Friday, September 26, 2008

New York Film Festival, Press Week II

Well, week two is definitely best described as full of frustration. With two stellar exceptions, nothing really knocked it out of the park, though nothing was terribly awful (though some would disagree).

AFTERSCHOOL
This film aims to be an expose of what life is really like in the age of voyeuristic video and violated civil liberties, while at the same time getting at what's really going on with these kids today. Every time I was ready to walk out, something amazing would happen, and every time I was ready to love this film, it did something incredibly stupid. Also, it's one of those films that seems to think that shock is a valuable tool when used without context. It's not. This si the kind of film that it's very easy to overrate. I'm interested in what director Antonio Campos comes up with next, and the frame composition is among the best I've ever seen. But still, it's just not all that.

DEMAIN PEUT-ETRE (Maybe Tomorrow)
An exceptional French short about identity, race, and observation. Haunting, and with any luck it may pop up in the shorts program at the '09 Nashville Film Festival.

SERBIS (Service)
Family travails, in and around a four-story moviehouse in Angeles City in the Philippines. Lots of betrayal, hardcore sex, transsexual gender shenanigans, and through it all, the inescapable sounds of the modern city. Oh, and an extended plot point about pus. Regent Releasing has this for the U.S., which means it will get a small-scale release in NYC, L.A., San Francisco, and possibly in cities with high Filipino populations and/or Tagalog speakers, then come out on DVD shortly thereafter. So much gets crammed into 93 minutes that you almost wish the director had made a miniseries out of it- the setting and characters are rich, but there's so much left unsaid or seen.
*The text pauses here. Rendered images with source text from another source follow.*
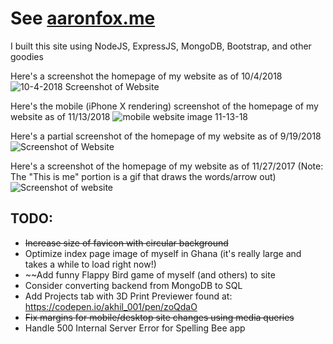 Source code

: # See [aaronfox.me](http://www.aaronfox.me)

I built this site using NodeJS, ExpressJS, MongoDB, Bootstrap, and other goodies

Here's a screenshot the homepage of my website as of 10/4/2018
![10-4-2018 Screenshot of Website](https://user-images.githubusercontent.com/19690086/46512986-76a98880-c824-11e8-979e-fbb208f102b0.png)

Here's the mobile (iPhone X rendering) screenshot of the homepage of my website as of 11/13/2018
![mobile website image 11-13-18](https://user-images.githubusercontent.com/19690086/48436023-c3e61780-e74b-11e8-9f75-78e786fe28dc.png)

Here's a partial screenshot of the homepage of my website as of 9/19/2018
![Screenshot of Website](https://user-images.githubusercontent.com/19690086/45729843-6a72c980-bb9c-11e8-9a97-c16b2512b602.png)



Here's a screenshot of the homepage of my website as of 11/27/2017 (Note: The "This is me" portion is a gif that draws the words/arrow out)
![Screenshot of website](https://user-images.githubusercontent.com/19690086/33302274-f15349a0-d3c8-11e7-9d5a-9f45e2cac114.png)

## TODO:
- ~~Increase size of favicon with circular background~~
- Optimize index page image of myself in Ghana (it's really large and takes a while to load right now!)
- ~~Add funny Flappy Bird game of myself (and others) to site
- Consider converting backend from MongoDB to SQL
- Add Projects tab with 3D Print Previewer found at: https://codepen.io/akhil_001/pen/zoQdaO
- ~~Fix margins for mobile/desktop site changes using media queries~~
- Handle 500 Internal Server Error for Spelling Bee app



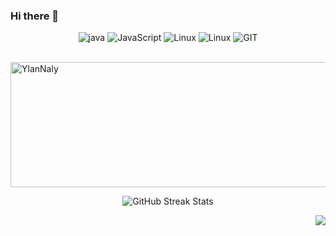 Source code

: ### Hi there 👋

<!-- PROFILE VIEW 
<p align="center">  
  <strong>
    <img src="https://komarev.com/ghpvc/?username=YlanNaly&amp;color=0066ff"/>
  </strong> 
</p>
-->

<!-- STREAK STATS -->
  <!-- SKILLS -->
  
<p align="center">
  <img alt='java' src='https://img.shields.io/badge/Java-3776AB?style=for-the-badge&logo=java&logoColor=white'/>
  <img alt='JavaScript' src='https://img.shields.io/badge/JavaScript-F7DF1E?style=for-the-badge&logo=javascript&logoColor=teal'/>
  <img alt='Linux' src='https://img.shields.io/badge/Linux-3776AB?style=for-the-badge&logo=linux&logoColor=white'/>
  <img alt='Linux' src='https://img.shields.io/badge/Bash-3776AB?style=for-the-badge&logo=bash&logoColor=white'/>
  <img alt='GIT' src='https://img.shields.io/badge/git-%23F05033.svg?style=for-the-badge&logo=git&logoColor=white'/>
 </p>

<!-- STATS -->

<p>&nbsp;<img align="center"  width="900" height="200" src="https://github-readme-stats.vercel.app/api?username=YlanNaly&show_icons=true&locale=en" alt="YlanNaly" /></p>

<p align="center"> 
    <img src="https://github-readme-streak-stats.herokuapp.com?user=YlanNaly&amp;theme=leafy&amp;date_format=j%20M%5B%20Y%5D&amp;ring=047884&amp;sideNums=06ACBD&amp;dates=06ACBD&amp;currStreakNum=08E8FF&amp;currStreakLabel=08E8FF&amp;background=ffffff00&amp;hide_border=true" alt="GitHub Streak Stats"/>
    <br>
</p>
  
<!-- Visitor -->

<p align="right">
  <img src="https://api.visitorbadge.io/api/VisitorHit?user=YlanNaly&repo=YlanNaly&countColor=%2308E8FF"/>
</p>


  


  
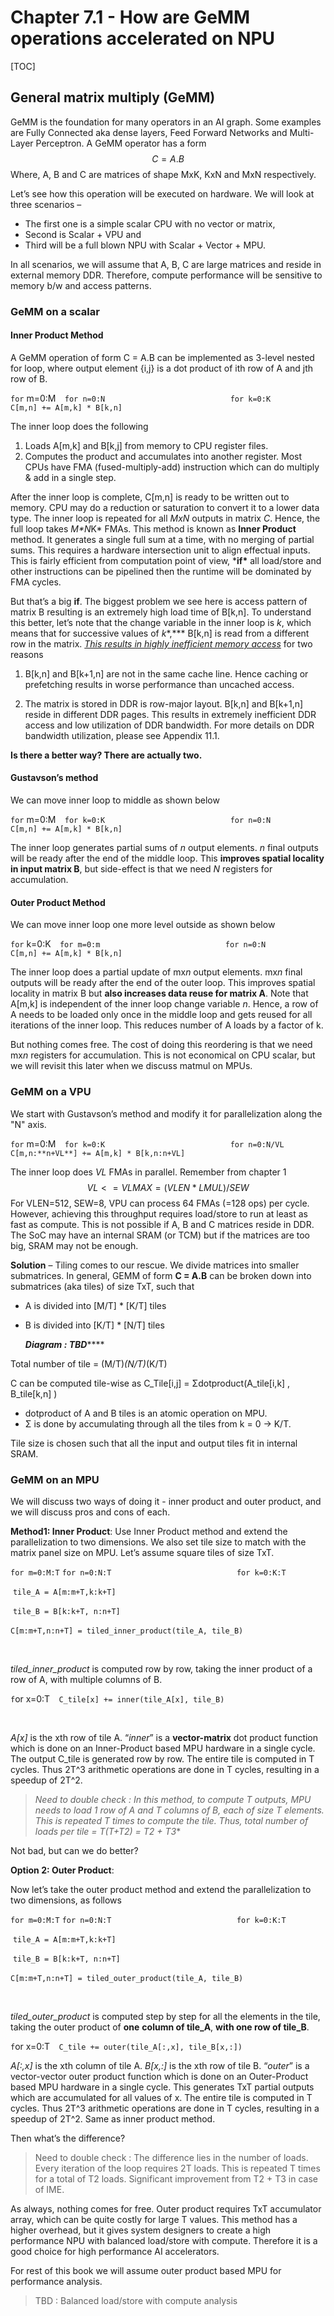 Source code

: # Chapter 7.1 - **How are GeMM operations accelerated on NPU**

[TOC]



## **General matrix multiply (GeMM)**

GeMM is the foundation for many operators in an AI graph. Some examples are Fully Connected aka dense layers, Feed Forward Networks and Multi-Layer Perceptron. A GeMM operator has a form
$$
C = A.B
$$
Where, A, B and C are matrices of shape MxK, KxN and MxN respectively. 

Let’s see how this operation will be executed on hardware. We will look at three scenarios – 

- The first one is a simple scalar CPU with no vector or matrix, 
- Second is Scalar + VPU and 
- Third will be a full blown NPU with Scalar + Vector + MPU. 

In all scenarios, we will assume that A, B, C are large matrices and reside in external memory DDR. Therefore, compute performance will be sensitive to memory b/w and access patterns.

### **GeMM on a scalar**

####  **Inner Product Method**

A GeMM operation of form C = A.B can be implemented as 3-level nested for loop, where output element {i,j} is a dot product of ith row of A and jth row of B.

`for` m=0:M` 
    for n=0:N                           
        for k=0:K                       
            C[m,n] += A[m,k] * B[k,n]`

The inner loop does the following

1. Loads A[m,k] and B[k,j] from memory to CPU register files.
2. Computes the product and accumulates into another register. Most CPUs have FMA (fused-multiply-add) instruction which can do multiply & add in a single step.

 

After the inner loop is complete, C[m,n] is ready to be written out to memory. CPU may do a reduction or saturation to convert it to a lower data type. The inner loop is repeated for all *MxN* outputs in matrix *C*. Hence, the full loop takes *M\*N*K* FMAs. This method is known as **Inner Product** method. It generates a single full sum at a time, with no merging of partial sums. This requires a hardware intersection unit to align effectual inputs. This is fairly efficient from computation point of view, ***if\*** all load/store and other instructions can be pipelined then the runtime will be dominated by FMA cycles.

But that’s a big **if**. The biggest problem we see here is access pattern of matrix B resulting is an extremely high load time of B[k,n]. To understand this better, let’s note that the change variable in the inner loop is *k*, which means that for successive values of *k**,*** B[k,n] is read from a different row in the matrix. <u>*This results in highly inefficient memory access*</u> for two reasons

1. B[k,n] and B[k+1,n] are not in the same cache line. Hence caching or prefetching results in worse performance than uncached access.

 

2. The matrix is stored in DDR is row-major layout. B[k,n] and B[k+1,n] reside in different DDR pages. This results in extremely inefficient DDR access and low utilization of DDR bandwidth. For more details on DDR bandwidth utilization, please see Appendix 11.1.

 

**Is there a better way? There are actually two.**



#### **Gustavson’s method**

We can move inner loop to middle as shown below

`for` m=0:M` 
    for k=0:K                           
        for n=0:N                       
            C[m,n] += A[m,k] * B[k,n]`



The inner loop generates partial sums of *n* output elements. *n* final outputs will be ready after the end of the middle loop.  This **improves spatial locality in input matrix B**, but side-effect is that we need *N* registers for accumulation.





#### **Outer Product Method**



We can move inner loop one more level outside as shown below

`for` k=0:K` 
    for m=0:m                           
        for n=0:N                       
            C[m,n] += A[m,k] * B[k,n]`

The inner loop does a partial update of mx*n* output elements. mx*n* final outputs will be ready after the end of the outer loop.  This improves spatial locality in matrix B but **also increases data reuse for matrix A**. Note that A[m,k] is independent of the inner loop change variable *n*. Hence, a row of A needs to be loaded only once in the middle loop and gets reused for all iterations of the inner loop. This reduces number of A loads by a factor of k.

But nothing comes free. The cost of doing this reordering is that we need mx*n* registers for accumulation. This is not economical on CPU scalar, but we will revisit this later when we discuss matmul on MPUs.



### **GeMM on a VPU**

We start with Gustavson’s method and modify it for parallelization along the "N" axis.

`for` m=0:M` 
    for k=0:K                           
        for n=0:N/VL                       
            C[m,n:**n+VL**] += A[m,k] * B[k,n:n+VL]`



The inner loop does *VL* FMAs in parallel. Remember from chapter 1 
$$
VL <= VLMAX = (VLEN*LMUL)/SEW
$$
For VLEN=512, SEW=8, VPU can process 64 FMAs (=128 ops) per cycle. However, achieving this throughput requires load/store to run at least as fast as compute. This is not possible if A, B and C matrices reside in DDR. The SoC may have an internal SRAM (or TCM) but if the matrices are too big, SRAM may not be enough. 

**Solution** – Tiling comes to our rescue. We divide matrices into smaller submatrices. In general, GEMM of form **C = A.B** can be broken down into submatrices (aka tiles) of size TxT, such that

- A is divided into [M/T] * [K/T] tiles

- B is divided into [K/T] * [N/T] tiles

  *******************Diagram : TBD***********************

Total number of tile = (M/T)*(N/T)*(K/T)

C can be computed tile-wise as C_Tile[i,j] = Σdotproduct(A_tile[i,k] , B_tile[k,n] )

- dotproduct of A and B tiles is an atomic operation on MPU.
- Σ is done by accumulating through all the tiles from k = 0 -> K/T.

Tile size is chosen such that all the input and output tiles fit in internal SRAM. 



### **GeMM on an MPU**

 We will discuss two ways of doing it - inner product and outer product, and we will discuss pros and cons of each. 

 

**Method1: Inner Product**: Use Inner Product method and extend the parallelization to two dimensions. We also set tile size to match with the matrix panel size on MPU. Let’s assume square tiles of size TxT.

 

`for m=0:M:T` 
  `for n=0:N:T                           
    for k=0:K:T`  

​     `tile_A = A[m:m+T,k:k+T]`   

​     `tile_B = B[k:k+T, n:n+T]`   

​     `C[m:m+T,n:n+T] = tiled_inner_product(tile_A, tile_B)`   

​                    

*tiled_inner_product* is computed row by row, taking the inner product of a row of A, with multiple columns of B. 

  

`f`or x=0:T` 
  C_tile[x] += inner(tile_A[x], tile_B)`   

​                     

*A[x]* is the xth row of tile A. “*inner*” is a **vector-matrix** dot product function which is done on an Inner-Product based MPU hardware in a single cycle. The output C_tile is generated row by row. The entire tile is computed in T cycles. Thus 2T^3 arithmetic operations are done in T cycles, resulting in a speedup of 2T^2.

> **Need to double check : In this method, to compute T outputs, MPU needs to load 1 row of A and T columns of B, each of size T elements. This is repeated T times to compute the tile. Thus, total number of loads per tile = T*(T+T2) = T2 + T3**

Not bad, but can we do better?



**Option 2: Outer Product**: 

Now let’s take the outer product method and extend the parallelization to two dimensions, as follows

 

`for m=0:M:T` 
  `for n=0:N:T                           
    for k=0:K:T`  

​     `tile_A = A[m:m+T,k:k+T]`   

​     `tile_B = B[k:k+T, n:n+T]`   

​     `C[m:m+T,n:n+T] = tiled_outer_product(tile_A, tile_B)`   

​                    

 

*tiled_outer_product* is computed step by step for all the elements in the tile, taking the outer product of **one** **column of tile_A**, **with one row of tile_B**. 

 

`f`or x=0:T` 
  C_tile += outer(tile_A[:,x], tile_B[x,:])`   



 *A[:,x]* is the xth column of tile A. *B[x,:]* is the xth row of tile B. “*outer*” is a vector-vector outer product function which is done on an Outer-Product based MPU hardware in a single cycle. This generates TxT partial outputs which are accumulated for all values of x. The entire tile is computed in T cycles. Thus 2T^3 arithmetic operations are done in T cycles, resulting in a speedup of 2T^2. Same as inner product method.

 

Then what’s the difference?

> Need to double check : The difference lies in the number of loads. Every iteration of the loop requires 2T loads. This is repeated T times for a total of T2 loads. Significant improvement from T2 + T3 in case of IME. 
>
>  	

As always, nothing comes for free. Outer product requires TxT accumulator array, which can be quite costly for large T values. This method has a higher overhead, but it gives system designers to create a high performance NPU with balanced load/store with compute. Therefore it is a good choice for high performance AI accelerators.

For rest of this book we will assume outer product based MPU for performance analysis. 

> TBD : Balanced load/store with compute analysis

 

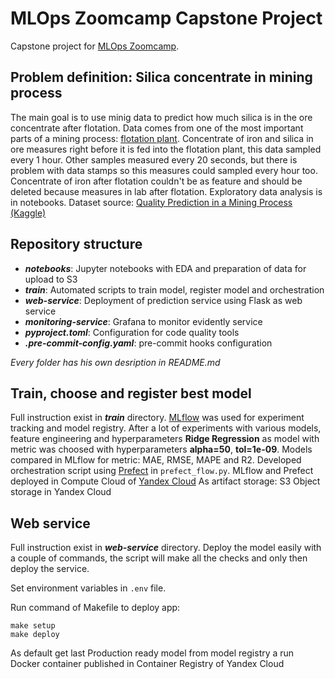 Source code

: # MLOps Zoomcamp Capstone Project
Capstone project for [MLOps Zoomcamp](https://github.com/DataTalksClub/mlops-zoomcamp).

## Problem definition: Silica concentrate in mining process
The main goal is to use minig data to predict how much silica is in the ore concentrate after flotation. Data comes from one of the most important parts of a mining process: [flotation plant](https://en.wikipedia.org/wiki/Froth_flotation). Concentrate of iron and silica in ore measures right before it is fed into the flotation plant, this data sampled every 1 hour. Other samples measured every 20 seconds, but there is problem with data stamps so this measures could sampled every hour too. Concentrate of iron after flotation couldn't be as feature and should be deleted because measures in lab after flotation.
Exploratory data analysis is in notebooks.
Dataset source: [Quality Prediction in a Mining Process (Kaggle)](https://www.kaggle.com/datasets/edumagalhaes/quality-prediction-in-a-mining-process)

## Repository structure
- **_notebooks_**: Jupyter notebooks with EDA and preparation of data for upload to S3
- **_train_**: Automated scripts to train model, register model and orchestration
- **_web-service_**: Deployment of prediction service using Flask as web service
- **_monitoring-service_**: Grafana to monitor evidently service
- **_pyproject.toml_**: Configuration for code quality tools
- **_.pre-commit-config.yaml_**: pre-commit hooks configuration

_Every folder has his own desription in README.md_

## Train, choose and register best model
Full instruction exist in **_train_** directory.
[MLflow](https://www.mlflow.org/) was used for experiment tracking and model registry. After a lot of experiments with various models, feature engineering and hyperparameters **Ridge Regression** as model with metric was choosed with hyperparameters **alpha=50**, **tol=1e-09**. Models compared in MLflow for metric: MAE, RMSE, MAPE and R2.
Developed orchestration script using [Prefect](https://www.prefect.io/) in `prefect_flow.py`.
MLflow and Prefect deployed in Compute Cloud of [Yandex Cloud](https://cloud.yandex.com/)
As artifact storage: S3 Object storage in Yandex Cloud

## Web service
Full instruction exist in **_web-service_** directory.
Deploy the model easily with a couple of commands, the script will make all the checks and only then deploy the service.

Set environment variables in `.env` file.

Run command of Makefile to deploy app:

    make setup
    make deploy

As default get last Production ready model from model registry a run Docker container published in Container Registry of Yandex Cloud

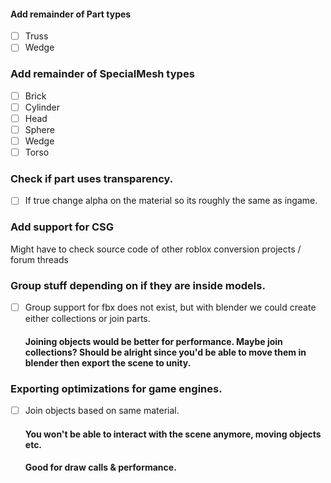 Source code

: #### Add remainder of Part types
- [ ] Truss
- [ ] Wedge

### Add remainder of SpecialMesh types
- [ ] Brick
- [ ] Cylinder
- [ ] Head
- [ ] Sphere
- [ ] Wedge
- [ ] Torso

### Check if part uses transparency.
- [ ] If true change alpha on the material so its roughly the same as ingame.

### Add support for CSG
  Might have to check source code of other roblox conversion projects / forum threads

### Group stuff depending on if they are inside models.
- [ ] Group support for fbx does not exist, but with blender we could create either collections or join parts.
    #### Joining objects would be better for performance. Maybe join collections? Should be alright since you'd be able to move them in blender then export the scene to unity.

### Exporting optimizations for game engines.
- [ ] Join objects based on same material.
    #### You won't be able to interact with the scene anymore, moving objects etc.
    #### Good for draw calls & performance.
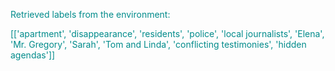 
<span style='color: darkcyan;'>Retrieved labels from the environment:</span>

<span style='color: darkcyan;'>[[&#x27;apartment&#x27;, &#x27;disappearance&#x27;, &#x27;residents&#x27;, &#x27;police&#x27;, &#x27;local journalists&#x27;, &#x27;Elena&#x27;, &#x27;Mr. Gregory&#x27;, &#x27;Sarah&#x27;, &#x27;Tom and Linda&#x27;, &#x27;conflicting testimonies&#x27;, &#x27;hidden agendas&#x27;]]</span>
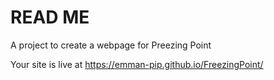 # READ ME

A project to create a webpage for Preezing Point

Your site is live at https://emman-pip.github.io/FreezingPoint/
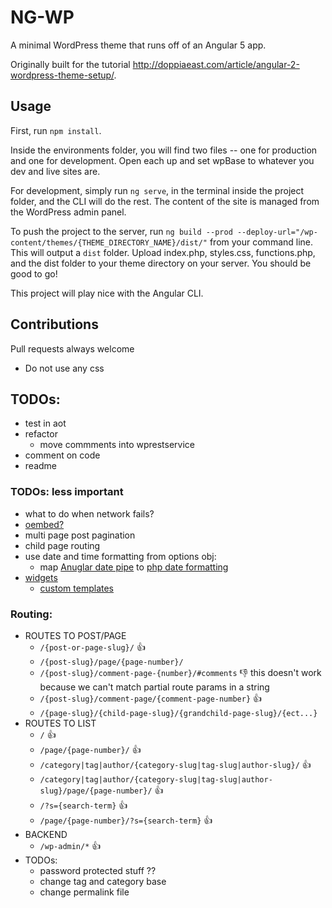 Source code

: # NG-WP

A minimal WordPress theme that runs off of an Angular 5 app. 

Originally built for the tutorial http://doppiaeast.com/article/angular-2-wordpress-theme-setup/.

## Usage

First, run `npm install`.

Inside the environments folder, you will find two files -- one for production and one for development. Open each up and set wpBase to whatever you dev and live sites are. 

For development, simply run `ng serve`, in the terminal inside the project folder, and the CLI will do the rest. The content of the site is managed from the WordPress admin panel.  

To push the project to the server, run `ng build --prod --deploy-url="/wp-content/themes/{THEME_DIRECTORY_NAME}/dist/"` from your command line. This will output a `dist` folder. Upload index.php, styles.css, functions.php, and the dist folder to your theme directory on your server. You should be good to go!

This project will play nice with the Angular CLI.

## Contributions

Pull requests always welcome
- Do not use any css

## TODOs:
- test in aot
- refactor
    - move commments into wprestservice
- comment on code
- readme


### TODOs: less important
- what to do when network fails?
- [oembed?](https://codex.wordpress.org/Embeds)
- multi page post pagination
- child page routing
- use date and time formatting from options obj:
    - map [Anuglar date pipe](https://angular.io/api/common/DatePipe) to [php date formatting](https://codex.wordpress.org/Formatting_Date_and_Time)
- [widgets](https://wordpress.org/plugins/wp-rest-api-sidebars/)
    - [custom templates](https://wordpress.stackexchange.com/questions/97411/code-for-recent-posts-widget)

### Routing:
- ROUTES TO POST/PAGE
    - `/{post-or-page-slug}/` 👍
    - `/{post-slug}/page/{page-number}/` 
    - `/{post-slug}/comment-page-{number}/#comments` 👎 this doesn't work because we can't match partial route params in a string
    - `/{post-slug}/comment-page/{comment-page-number}` 👍
    - `/{page-slug}/{child-page-slug}/{grandchild-page-slug}/{ect...}`
- ROUTES TO LIST
    - `/` 👍
    - `/page/{page-number}/` 👍
    - `/category|tag|author/{category-slug|tag-slug|author-slug}/` 👍
    - `/category|tag|author/{category-slug|tag-slug|author-slug}/page/{page-number}/` 👍
    - `/?s={search-term}` 👍
    - `/page/{page-number}/?s={search-term}` 👍
- BACKEND
    - `/wp-admin/*` 👍
- TODOs:
    - password protected stuff ??
    - change tag and category base
    - change permalink file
TIRO EN LA CABEZA (Bullet in the Head)
This was the screening where a significant portion of the press corps lost their mind. The film is, for all intents and purposes, silent. We hear ambient sounds, consistent with the placement of the camera (almost always far away), but even when we're in the same room as the main characters, they speak but no sound comes out. It's meant to be an allegory about how hard it is to understand what motivates horrifying acts of violence, and it works- sort of. But people HATED this movie. Eh, it's interesting. But it would work better as a short.

HUNGER
Pretty damned amazing, this one. It's a great political film, a savage prison movie, an effective procedural, and rife full of possibilities for theological and political debate. There's a central reel-length conversation that easily ranks among the finest of the year, and it's always interesting to see what happens when artists from other media give film a try. IFC Films has this for distribution, and they're aiming for March 09 for a release. I'm not sure when it'll play here, but I'll lay down dollars that it will play in Nashville at some point.

HAPPY-GO-LUCKY
A delight. A frothy (but slightly edgy) comedy from Mike Leigh? Perish the thought. But this film is like a big goofy drunken British hug, and I can't wait to see how audiences take to it. This opens on Halloween at the Belcourt, and mark my words- this is the perfect date movie. If you bring a date/spouse/significant other with you to see this movie, dimes-to-dollars says you'll get some that evening.

THIS IS HER
A snarky but ultimately effective Kiwi short that aims to dig, laterally and figuratively, into women's issues. It gets derailed in its final third by a sappy Lilith-lite ballad, but there's still some interesting moments.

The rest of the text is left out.